France is more expensive to insure against default than lower-rated governments including Malaysia, Thailand, Japan, Mexico, Czech Republic, the state of Texas and the U.S.
“France is not, in my view, a AAA country,” said Paul Donovan, London-based deputy head of global economics at UBS AG. “France can’t print its own money, a critical distinction from the U.S. It is not treated as AAA by the markets.”
While all three major credit-rating companies have confirmed France’s top level in recent months, market measures indicate increasing investor skittishness over the country’s vulnerability to the European debt crisis. Euro-region central bank governors signalled after emergency talks yesterday that they would buy bonds from Spain and Italy to counter investor concerns and limit fallout from the U.S. cut.
“If Italy and Spain have difficulties, are we sure that, for instance, France can still be considered a ‘core’ country?” said Marco Valli, chief euro-area economist at UniCredit Global. ``‘Core’ is becoming a narrower group of countries.”

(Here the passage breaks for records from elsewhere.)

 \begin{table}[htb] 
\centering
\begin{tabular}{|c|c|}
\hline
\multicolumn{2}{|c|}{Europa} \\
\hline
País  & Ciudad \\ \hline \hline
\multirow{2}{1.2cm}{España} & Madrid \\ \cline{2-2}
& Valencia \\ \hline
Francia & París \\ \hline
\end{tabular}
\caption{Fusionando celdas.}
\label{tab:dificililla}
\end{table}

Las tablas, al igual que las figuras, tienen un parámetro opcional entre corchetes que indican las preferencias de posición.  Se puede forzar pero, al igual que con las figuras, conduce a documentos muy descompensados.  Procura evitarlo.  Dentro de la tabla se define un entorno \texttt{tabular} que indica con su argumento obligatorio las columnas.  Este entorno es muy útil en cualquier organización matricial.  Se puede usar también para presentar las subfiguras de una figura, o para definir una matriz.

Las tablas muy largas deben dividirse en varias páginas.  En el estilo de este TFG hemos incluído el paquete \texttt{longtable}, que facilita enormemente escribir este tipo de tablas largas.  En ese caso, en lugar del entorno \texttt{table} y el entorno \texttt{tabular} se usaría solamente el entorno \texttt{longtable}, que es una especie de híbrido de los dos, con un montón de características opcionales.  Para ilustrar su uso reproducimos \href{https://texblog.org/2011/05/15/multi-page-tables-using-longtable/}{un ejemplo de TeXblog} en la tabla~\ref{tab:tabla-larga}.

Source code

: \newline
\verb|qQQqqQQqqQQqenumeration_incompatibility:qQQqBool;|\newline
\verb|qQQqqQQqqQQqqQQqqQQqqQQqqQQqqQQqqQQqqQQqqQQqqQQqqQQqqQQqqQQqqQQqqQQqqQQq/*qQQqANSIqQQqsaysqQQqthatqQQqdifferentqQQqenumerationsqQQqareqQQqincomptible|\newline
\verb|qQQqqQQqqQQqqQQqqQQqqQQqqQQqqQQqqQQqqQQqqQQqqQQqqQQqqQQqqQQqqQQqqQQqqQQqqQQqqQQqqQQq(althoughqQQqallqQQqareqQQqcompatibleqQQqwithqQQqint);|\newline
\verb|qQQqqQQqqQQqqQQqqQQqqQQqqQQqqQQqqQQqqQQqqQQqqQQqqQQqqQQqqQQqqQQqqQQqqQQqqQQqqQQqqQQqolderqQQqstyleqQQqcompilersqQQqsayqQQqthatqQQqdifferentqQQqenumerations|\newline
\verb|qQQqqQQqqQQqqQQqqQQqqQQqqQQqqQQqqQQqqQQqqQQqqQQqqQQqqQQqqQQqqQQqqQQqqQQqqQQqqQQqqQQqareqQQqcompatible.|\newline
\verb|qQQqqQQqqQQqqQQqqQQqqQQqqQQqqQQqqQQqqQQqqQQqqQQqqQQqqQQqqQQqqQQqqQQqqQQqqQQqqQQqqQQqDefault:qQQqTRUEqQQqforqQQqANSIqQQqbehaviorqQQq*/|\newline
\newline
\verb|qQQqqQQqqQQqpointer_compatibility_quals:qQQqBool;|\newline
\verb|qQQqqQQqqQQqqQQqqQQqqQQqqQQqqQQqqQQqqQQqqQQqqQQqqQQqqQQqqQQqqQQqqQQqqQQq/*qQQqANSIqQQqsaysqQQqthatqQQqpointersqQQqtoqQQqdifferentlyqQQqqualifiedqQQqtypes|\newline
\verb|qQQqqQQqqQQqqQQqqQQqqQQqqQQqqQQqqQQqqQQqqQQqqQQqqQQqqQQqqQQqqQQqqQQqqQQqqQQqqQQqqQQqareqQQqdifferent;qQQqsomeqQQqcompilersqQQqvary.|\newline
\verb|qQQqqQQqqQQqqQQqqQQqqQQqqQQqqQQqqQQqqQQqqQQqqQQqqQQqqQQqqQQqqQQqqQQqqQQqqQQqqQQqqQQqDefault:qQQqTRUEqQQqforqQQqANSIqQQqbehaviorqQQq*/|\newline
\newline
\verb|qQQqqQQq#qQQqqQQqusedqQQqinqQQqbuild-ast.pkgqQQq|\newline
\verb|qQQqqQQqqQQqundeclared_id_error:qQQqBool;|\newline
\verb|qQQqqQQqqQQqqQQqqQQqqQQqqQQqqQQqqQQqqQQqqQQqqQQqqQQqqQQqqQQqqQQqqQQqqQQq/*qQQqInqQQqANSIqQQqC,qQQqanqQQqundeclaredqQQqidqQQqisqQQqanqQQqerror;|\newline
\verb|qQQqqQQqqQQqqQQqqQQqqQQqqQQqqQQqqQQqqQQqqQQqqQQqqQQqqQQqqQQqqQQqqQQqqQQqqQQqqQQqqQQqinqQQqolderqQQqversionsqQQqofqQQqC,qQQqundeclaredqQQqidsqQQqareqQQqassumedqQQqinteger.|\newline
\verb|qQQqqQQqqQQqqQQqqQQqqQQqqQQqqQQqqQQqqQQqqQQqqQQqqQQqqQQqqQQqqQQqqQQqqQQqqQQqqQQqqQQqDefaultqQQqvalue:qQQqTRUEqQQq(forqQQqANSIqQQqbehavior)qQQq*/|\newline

While France’s debt of 84.7 percent of gross domestic product is less than Italy’s 120.3 percent, as a percentage of economic output it has risen twice as fast as Italy’s since 2007. French government debt totaled 1.59 trillion euros ($2.3 trillion) at the end of 2010, according to the European Union; Italy’s was about 1.8 trillion euros. France has had a larger budget deficit than Italy every year since 2006. S&P rates Italy A+, four levels below France.

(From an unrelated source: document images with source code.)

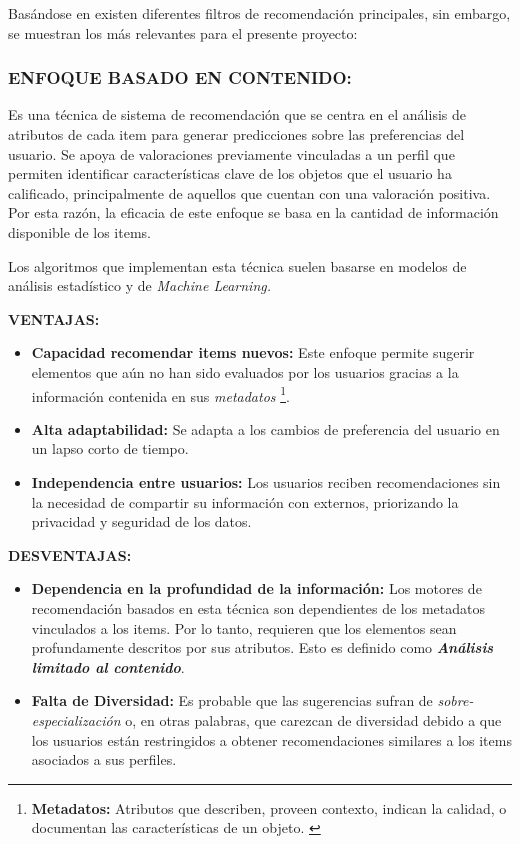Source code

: Basándose en \parencite{ISINKAYE2015261} existen diferentes filtros de recomendación principales, sin embargo, se muestran los más relevantes para el presente proyecto:

\subsubsection{ENFOQUE BASADO EN CONTENIDO: }
Es una técnica de sistema de recomendación que se centra en el análisis de atributos de cada item para generar predicciones sobre las preferencias del usuario. Se apoya de valoraciones previamente vinculadas a un perfil que permiten identificar características clave de los objetos que el usuario ha calificado, principalmente de aquellos que cuentan con una valoración positiva.  Por esta razón, la eficacia de este enfoque se basa en la cantidad de información disponible de los items.

Los algoritmos que implementan esta técnica suelen basarse en modelos de análisis estadístico y de \textit{Machine Learning.}

\textbf{VENTAJAS: }
\begin{itemize}

    \item \textbf{Capacidad recomendar items nuevos: } Este enfoque permite sugerir elementos que aún no han sido evaluados por los usuarios gracias a la información contenida en sus \textit{metadatos} \footnote{\textbf{Metadatos: } Atributos que describen, proveen contexto, indican la calidad, o documentan las características de un objeto. \parencite{Greenberg09092005}}.
    \item \textbf{Alta adaptabilidad: } Se adapta a los cambios de preferencia del usuario en un lapso corto de tiempo.

    \item \textbf{Independencia entre usuarios: } Los usuarios reciben recomendaciones sin la necesidad de compartir su información con externos, priorizando la privacidad y seguridad de los datos.
    
\end{itemize}

\newpage
\thispagestyle{plain}
\vspace*{0.2cm}

\textbf{DESVENTAJAS: }
\begin{itemize}

    \item \textbf{Dependencia en la profundidad de la información: } Los motores de recomendación basados en esta técnica son dependientes de los metadatos vinculados a los items. Por lo tanto, requieren que los elementos sean profundamente descritos por sus atributos. Esto es definido como \textbf{\textit{Análisis limitado al contenido}}.
    
    \item \textbf{Falta de Diversidad: } Es probable que las sugerencias sufran de \textit{sobre-especialización} o, en otras palabras, que carezcan de diversidad debido a que los usuarios están restringidos a obtener recomendaciones similares a los items asociados a sus perfiles.
\end{itemize}

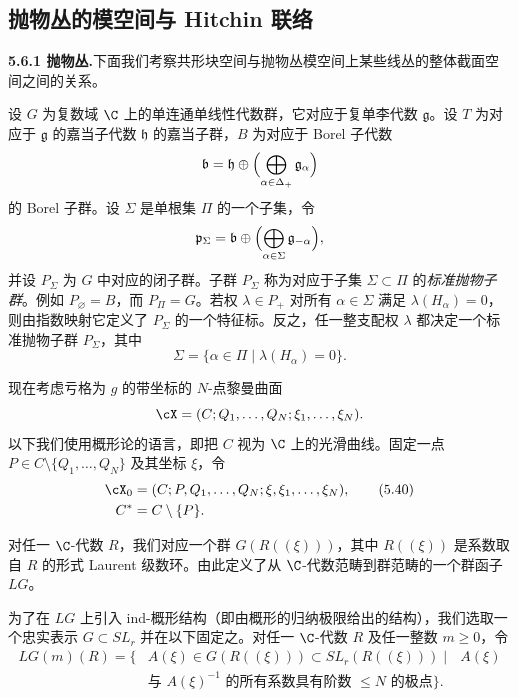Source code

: 
\subsection{抛物丛的模空间与 Hitchin 联络}


\noindent\textbf{5.6.1 抛物丛.}\quad 下面我们考察共形块空间与抛物丛模空间上某些线丛的整体截面空间之间的关系。


设 $G$ 为复数域 $\C$ 上的单连通单线性代数群，它对应于复单李代数 $\mathfrak g$。设 $T$ 为对应于 $\mathfrak g$ 的嘉当子代数 $\mathfrak h$ 的嘉当子群，$B$ 为对应于 Borel 子代数
\[
 \mathfrak b=\mathfrak h\oplus\Bigl(\bigoplus_{\alpha\in\Delta_+}\mathfrak g_\alpha\Bigr)
\]
的 Borel 子群。设 $\Sigma$ 是单根集 $\Pi$ 的一个子集，令
\[
 \mathfrak p_\Sigma=\mathfrak b\oplus\Bigl(\bigoplus_{\alpha\in\Sigma}\mathfrak g_{-\alpha}\Bigr),
\]
并设 $P_\Sigma$ 为 $G$ 中对应的闭子群。子群 $P_\Sigma$ 称为对应于子集 $\Sigma\subset\Pi$ 的\emph{标准抛物子群}。例如 $P_\varnothing=B$，而 $P_\Pi=G$。若权 $\lambda\in P_+$ 对所有 $\alpha\in\Sigma$ 满足 $\lambda(H_\alpha)=0$，则由指数映射它定义了 $P_\Sigma$ 的一个特征标。反之，任一整支配权 $\lambda$ 都决定一个标准抛物子群 $P_\Sigma$，其中
\[
 \Sigma=\{\alpha\in\Pi\mid\lambda(H_\alpha)=0\}.
\]


现在考虑亏格为 $g$ 的带坐标的 $N$-点黎曼曲面
\[
 \cX=(C;Q_1,\dots,Q_N;\xi_1,\dots,\xi_N).
\]
以下我们使用概形论的语言，即把 $C$ 视为 $\C$ 上的光滑曲线。固定一点 $P\in C\setminus\{Q_1,\dots,Q_N\}$ 及其坐标 $\xi$，令
\begin{align}
 \cX_0&=(C;P,Q_1,\dots,Q_N;\xi,\xi_1,\dots,\xi_N), \tag{5.40}\\
 C^*&=C\setminus\{P\}. \nonumber
\end{align}

对任一 $\C$-代数 $R$，我们对应一个群 $G(R((\xi)))$，其中 $R((\xi))$ 是系数取自 $R$ 的形式 Laurent 级数环。由此定义了从 $\C$-代数范畴到群范畴的一个群函子 $LG$。

为了在 $LG$ 上引入 ind-概形结构（即由概形的归纳极限给出的结构），我们选取一个忠实表示 $G\subset SL_r$ 并在以下固定之。对任一 $\C$-代数 $R$ 及任一整数 $m\ge 0$，令
\begin{align}
 LG(m)(R)=\bigl\{&A(\xi)\in G(R((\xi)))\subset SL_r(R((\xi)))\mid\text{ $A(\xi)$} \nonumber\\
 &\text{与 $A(\xi)^{-1}$ 的所有系数具有阶数 $\le N$ 的极点}\bigr\}. \nonumber
\end{align}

France’s rating at Standard & Poor’s is in a “stable perspective,” Jean-Michel Six, the firm’s chief economist for Europe, said in an interview with France Info radio yesterday.
AAA in Euro
In the euro area, Germany, Austria, Finland, Luxembourg, and the Netherlands also have the top rating.
Neil Mackinnon, a strategist at VTB Capital in London and a former U.K. Treasury official, said that France is among the European nations whose credit quality now faces more scrutiny.
“Countries like France, Italy and Belgium, and even the U.K., are vulnerable to downgrade,” he said.
France is the most costly AAA country to protect against default. Credit default swaps on France trade at 143.8 basis points, almost triple the U.S. Spain is at 407.6 basis points and Italy at 386.8 basis points. Swaps on Switzerland, the safest country, are at 35.3 basis points.
A basis point equals $1,000 annually on a swap protecting $10 million of debt.
French Finance Minister Francois Baroin has said that the government has taken action, such as raising the retirement age and not replacing one of every two retiring civil servants since 2007, to improve its public finances.
French 10-year bonds yield 3.14 percent, down from 3.48 percent since the start of June. Still, the difference between the yield of French and German 10-year bonds has risen in that same period to 81 basis points from 36 basis points.
Before going on holiday, President Nicolas Sarkozy on July 26 wrote a letter to every member of Parliament, making his case for adding a balanced-budget requirement to the constitution. He hasn’t yet called a joint session to approve such a measure because a three-fifths majority is required, and the Socialist Party is opposed to amending the constitution.
S&P confirmed France’s rating on Dec. 23, Moody’s Investors Service on May 4, and Fitch on May 31. They all cited a diversified economy and solid political institutions. They all warned that efforts to cut its debt must be maintained.
Sarkozy has committed to cutting the budget shortfall to 5.7 percent of output this year, 4.6 percent next year and 3 percent in 2013. The Socialist Party’s two leading candidates for next year’s presidential election have also pledged to reach the 3 percent deficit target in 2013.
“If French authorities do not follow through with their reform of the pension system, make additional changes to the social-security system and consolidate the current budgetary position in the face of rising spending pressure on health care and pensions, Standard & Poor’s will unlikely maintain its AAA rating,” S&P said in a June 10 report.